Imprinted gene expression in preimplantation development has been extensively studied in the mouse. Different imprinted genes vary in their time of onset of expression and also in the timing and tissue-specificity of mono-allelic expression. We have surveyed a range of imprinted genes for expression, and mono-allelic expression, in human development. Due to the scarcity of human embryos available for research, we first prepared amplified cDNA from replicate samples of human oocytes, four-cell, eight-cell and blastocyst stages. We then analysed these cDNAs for expression of a range of imprinted genes. Three of six genes analysed ( SNRPN, PEG1 and UBE3A) are clearly expressed in preimplantation embryos. Expression was confirmed by direct analysis of embryos for these genes. For one of the expressed genes, SNRPN, we have shown that expression is mono-allelic from the paternal allele in human preimplantation embryos. This gene is also mono-allelically expressed in mouse preimplantation embryos. In our earlier work, we investigated the molecular mechanisms governing mono-allelic expression of the paternal allele of the Xist gene in preimplantation mouse embryos. We found that mono-allelic expression was correlated with differential methylation of Xist promoter sites in egg and sperm, and specific binding of a protein only to the methylated maternal (egg) allele.
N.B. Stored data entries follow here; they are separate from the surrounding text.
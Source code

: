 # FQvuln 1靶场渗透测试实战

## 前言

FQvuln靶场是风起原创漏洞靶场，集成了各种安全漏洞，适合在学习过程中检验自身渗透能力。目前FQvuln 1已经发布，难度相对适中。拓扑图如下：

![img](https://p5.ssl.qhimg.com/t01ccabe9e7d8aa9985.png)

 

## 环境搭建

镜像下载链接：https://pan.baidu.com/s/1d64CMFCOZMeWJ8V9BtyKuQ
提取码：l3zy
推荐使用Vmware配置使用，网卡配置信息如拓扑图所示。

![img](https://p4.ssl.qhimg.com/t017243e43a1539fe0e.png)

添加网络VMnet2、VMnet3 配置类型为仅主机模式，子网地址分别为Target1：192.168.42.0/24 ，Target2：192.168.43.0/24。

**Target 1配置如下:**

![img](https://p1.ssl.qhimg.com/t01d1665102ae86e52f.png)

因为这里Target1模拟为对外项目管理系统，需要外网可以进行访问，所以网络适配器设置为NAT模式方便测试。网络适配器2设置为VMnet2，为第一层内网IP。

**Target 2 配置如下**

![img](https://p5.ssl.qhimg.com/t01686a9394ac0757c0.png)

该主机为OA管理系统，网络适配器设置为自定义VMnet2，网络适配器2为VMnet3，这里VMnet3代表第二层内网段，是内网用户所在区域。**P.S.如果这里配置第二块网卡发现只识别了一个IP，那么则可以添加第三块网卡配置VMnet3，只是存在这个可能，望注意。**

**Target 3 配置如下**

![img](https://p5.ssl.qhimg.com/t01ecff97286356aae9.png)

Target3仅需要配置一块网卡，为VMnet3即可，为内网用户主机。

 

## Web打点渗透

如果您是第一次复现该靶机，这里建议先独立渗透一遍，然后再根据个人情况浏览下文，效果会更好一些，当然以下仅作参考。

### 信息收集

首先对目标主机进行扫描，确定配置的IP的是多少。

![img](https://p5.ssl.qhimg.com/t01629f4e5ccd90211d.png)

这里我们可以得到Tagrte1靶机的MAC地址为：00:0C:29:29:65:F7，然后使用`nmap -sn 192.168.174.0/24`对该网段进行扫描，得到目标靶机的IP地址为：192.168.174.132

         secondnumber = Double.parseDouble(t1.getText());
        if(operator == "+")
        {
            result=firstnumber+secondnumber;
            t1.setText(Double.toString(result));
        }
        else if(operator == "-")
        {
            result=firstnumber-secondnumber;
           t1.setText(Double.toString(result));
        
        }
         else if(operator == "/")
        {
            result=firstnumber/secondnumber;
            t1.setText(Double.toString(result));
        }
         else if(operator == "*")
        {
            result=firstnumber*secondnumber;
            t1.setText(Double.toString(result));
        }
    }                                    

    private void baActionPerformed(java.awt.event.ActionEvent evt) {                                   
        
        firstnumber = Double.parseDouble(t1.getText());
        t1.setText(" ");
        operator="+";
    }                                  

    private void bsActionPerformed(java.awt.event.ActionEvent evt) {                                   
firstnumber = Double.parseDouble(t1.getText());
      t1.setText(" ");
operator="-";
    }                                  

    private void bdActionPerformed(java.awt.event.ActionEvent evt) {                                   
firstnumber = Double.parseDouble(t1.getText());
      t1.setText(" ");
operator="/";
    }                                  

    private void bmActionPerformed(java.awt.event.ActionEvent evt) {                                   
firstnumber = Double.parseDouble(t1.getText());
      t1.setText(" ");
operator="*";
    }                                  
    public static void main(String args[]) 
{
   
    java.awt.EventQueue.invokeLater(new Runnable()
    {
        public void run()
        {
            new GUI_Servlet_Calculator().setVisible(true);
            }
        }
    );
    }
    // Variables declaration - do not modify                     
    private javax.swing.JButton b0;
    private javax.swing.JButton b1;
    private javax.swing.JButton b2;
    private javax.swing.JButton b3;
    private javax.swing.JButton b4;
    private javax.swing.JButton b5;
However, extension of these studies to the human showed that, unlike the mouse, XIST is expressed from both parental alleles in human preimplantation embryos. Since perturbation of imprinting is associated with disease and tumourigenesis, it is important to know the expression profiles of imprinted genes in human embryos and to monitor for normal imprinted gene expression with the introduction of new procedures in assisted conception.